Telefonuma gelen mesajla kafamı bilgisayardan kaldırdım kesin gruptan gelmiştir bizim kızların yine dedikodu saati gelmişti. Baktığımda
Bilinmeyen: "Selam 🙋"
Lan bu bilinmeyen kim be manyaklar mı bana mesaj atmışlar.

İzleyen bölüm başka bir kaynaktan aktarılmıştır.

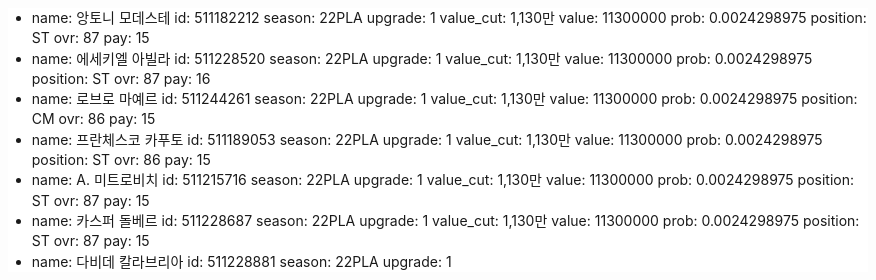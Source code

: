  - name: 앙토니 모데스테
    id: 511182212
    season: 22PLA
    upgrade: 1
    value_cut: 1,130만
    value: 11300000
    prob: 0.0024298975
    position: ST
    ovr: 87
    pay: 15
  - name: 에세키엘 아빌라
    id: 511228520
    season: 22PLA
    upgrade: 1
    value_cut: 1,130만
    value: 11300000
    prob: 0.0024298975
    position: ST
    ovr: 87
    pay: 16
  - name: 로브로 마예르
    id: 511244261
    season: 22PLA
    upgrade: 1
    value_cut: 1,130만
    value: 11300000
    prob: 0.0024298975
    position: CM
    ovr: 86
    pay: 15
  - name: 프란체스코 카푸토
    id: 511189053
    season: 22PLA
    upgrade: 1
    value_cut: 1,130만
    value: 11300000
    prob: 0.0024298975
    position: ST
    ovr: 86
    pay: 15
  - name: A. 미트로비치
    id: 511215716
    season: 22PLA
    upgrade: 1
    value_cut: 1,130만
    value: 11300000
    prob: 0.0024298975
    position: ST
    ovr: 87
    pay: 15
  - name: 카스퍼 돌베르
    id: 511228687
    season: 22PLA
    upgrade: 1
    value_cut: 1,130만
    value: 11300000
    prob: 0.0024298975
    position: ST
    ovr: 87
    pay: 15
  - name: 다비데 칼라브리아
    id: 511228881
    season: 22PLA
    upgrade: 1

Hazan: "Kimsin?" Yazmamla çevrimiçi olması bir oldu beni mi bekliyordu lan hızla
Bilinmeyen: "Kim olduğumu bilmeni isteseydim gizliden yazmazdım değil mi?" Dediğinde hızla
Hazan: "Kim olduğunu bulmam uzun sürmez bunu umarım biliyorsundur bir daha bana yazma işim var gücüm var ayol senle mi uğraşacağım ben" dedim ve engeli bastım evet işime geri dönebilirim ben güzel bir teknoloji şirketinde yazılımcı olarak çalışıyorum evet evet yazılım mühendisliği okudum hihihi çatlayın fesatlar. Şu sıralar çok yoğun bir tempoda çalışıyorum ve yemek yemeğe bile fırsat bulamıyorum bazen annemin ağzıma tıkıştırdıkları ile yaşıyorum resmen 😳😳 neyse o yüzden bu bilinmeyen numaranın üzerine fazla düşmedim. Günler birbirini kovalarken çalıştığımız yazılımın başarılı olmasıyla ben de rahat bir nefes alabildim neredeyse 10 gündür şirketin bize ayarladığı otel odasında yatıp kalkıyorum ve toplasanız 10 günde 10 saat uyumamışızdır. Üstümde tayt ve sweatshirtle mahalleye girdim sabah erken saatler olduğu için fırına uğradım
"Cemal amca günaydın" dedim uykulu bir şekilde
"Günaydın kızım hayırdır nereden böyle hiç iyi görmedim seni" dediğinde yorgunca gülümseyip
"10 gündür önemli bir projenin üzerinde çalışıyordum Cemal amca onun yorgunluğu" dediğimde. Arkamdan
"Cemal amca 2 ekmek 2 simit alabilir miyim?" Dediğinde miraç olduğunu anladım. O beni görmezden geliyor ben de onu. Cemal amcaya hızla
"Cemal amca bende 2 simit alayım" dedim o ikimizin istediklerini hazırlarken ben gözlerimi kaşıyordum çünkü artık bilgisayara bakmaktan göz falan kalmadı. Cemal amca
"Oy güzel gözlü kızımmm çok mu kötü oldun" dediğinde uzanıp tezgahın üstünden yanaklarını sıkıp
"Tontoş uyursam geçer merak etme ben kaçar hadi görüşürüz sonra" dedim ve arkamı dönüp hızla kapıya ilerledim Cemal amcanın Miraç'la sohbet ettiğini duydum o insanlarla muhabbet etmez yani şöyle söyleyim benimle diğer herkesle konuşur hal hatır sorar ama benim yüzüme bile bakmaz ha bir de abimle yakın arkadaşlar bazen bize geldiğinde ikimizde birbirimizi yok sayıyoruz o ben yokmuşum gibi konuşur ben de o yokmuş gibi neyse ağır adımlarla yürürken belalım çıktı karşıma Murat bana aşıktı ben onu defalarca uyarmama rağmen hala bana yavşamaktan vazgeçmiyordu. Kollarını açmış bana sarılacakken hızla koluna vurdum
"Murat seni gebertirim oğlum yorgunluktan ölüyorum demem seni mahallede dört döndürürüm bir rahat bırak lan beni çıldırtma" dediğimde bir adım uzaklaştı
"Çok yorgun görünüyorsun gel göğsümde yat uyu diye sarılacaktım" dediğinde Allahım çaldırmamak elde değil yorgunluktan esnedim ve cevap verecekken
"Murat hadi kardeşim uza az öte de oyna" dediğini duydum Miraç'ın hayır ona neydi Murat korkuyla
"Miraç abi sende mi buradaydın" derken ben umursamazlıkla muratın yanından geçip gittim evet evet bu kadar umursamazım ne yapayım onlar konuşsunlar ben tırtıkladığım simitle karnımı doyurdum eve gidip uyumak kalıyordu bir tek. Hızla bahçe kapısından girecekken aklıma gelen bilinmeyen numarayla yerimde durdum olabilir miydi lan. Hızla arkamı döndüm biraz sesimi yükselttim
"O bilinmeyenden mesajları sen mi attın?" Diye sormamla ikisi de bana bakakalmıştı.